Work request: Beginning with the very first line, please reproduce the entries exactly through the line containing "Een eerste toepassing".
------------------------------
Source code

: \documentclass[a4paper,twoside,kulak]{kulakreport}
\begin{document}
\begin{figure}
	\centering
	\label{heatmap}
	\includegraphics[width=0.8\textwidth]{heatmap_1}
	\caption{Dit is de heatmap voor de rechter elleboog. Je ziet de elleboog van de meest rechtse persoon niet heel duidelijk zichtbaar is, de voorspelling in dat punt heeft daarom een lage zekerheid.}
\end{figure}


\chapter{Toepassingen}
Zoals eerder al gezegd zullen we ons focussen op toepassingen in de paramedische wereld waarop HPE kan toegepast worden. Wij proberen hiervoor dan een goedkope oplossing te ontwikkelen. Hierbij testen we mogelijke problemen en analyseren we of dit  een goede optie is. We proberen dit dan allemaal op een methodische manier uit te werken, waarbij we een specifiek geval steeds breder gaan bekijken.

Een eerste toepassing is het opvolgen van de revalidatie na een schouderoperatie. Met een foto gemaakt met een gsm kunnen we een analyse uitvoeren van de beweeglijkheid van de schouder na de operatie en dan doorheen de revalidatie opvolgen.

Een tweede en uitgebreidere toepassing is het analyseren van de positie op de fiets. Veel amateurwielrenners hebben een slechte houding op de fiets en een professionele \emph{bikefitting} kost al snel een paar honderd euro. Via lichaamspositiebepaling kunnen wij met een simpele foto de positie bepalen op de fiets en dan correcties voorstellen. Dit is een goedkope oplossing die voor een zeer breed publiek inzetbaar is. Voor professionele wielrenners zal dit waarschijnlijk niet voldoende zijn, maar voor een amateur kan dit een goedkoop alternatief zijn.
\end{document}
------------------------------
Solution to this task:
Source code

: \documentclass[a4paper,twoside,kulak]{kulakreport}
\begin{document}
\begin{figure}
	\centering
	\label{heatmap}
	\includegraphics[width=0.8\textwidth]{heatmap_1}
	\caption{Dit is de heatmap voor de rechter elleboog. Je ziet de elleboog van de meest rechtse persoon niet heel duidelijk zichtbaar is, de voorspelling in dat punt heeft daarom een lage zekerheid.}
\end{figure}


\chapter{Toepassingen}
Zoals eerder al gezegd zullen we ons focussen op toepassingen in de paramedische wereld waarop HPE kan toegepast worden. Wij proberen hiervoor dan een goedkope oplossing te ontwikkelen. Hierbij testen we mogelijke problemen en analyseren we of dit  een goede optie is. We proberen dit dan allemaal op een methodische manier uit te werken, waarbij we een specifiek geval steeds breder gaan bekijken.

Een eerste toepassing is het opvolgen van de revalidatie na een schouderoperatie. Met een foto gemaakt met een gsm kunnen we een analyse uitvoeren van de beweeglijkheid van de schouder na de operatie en dan doorheen de revalidatie opvolgen.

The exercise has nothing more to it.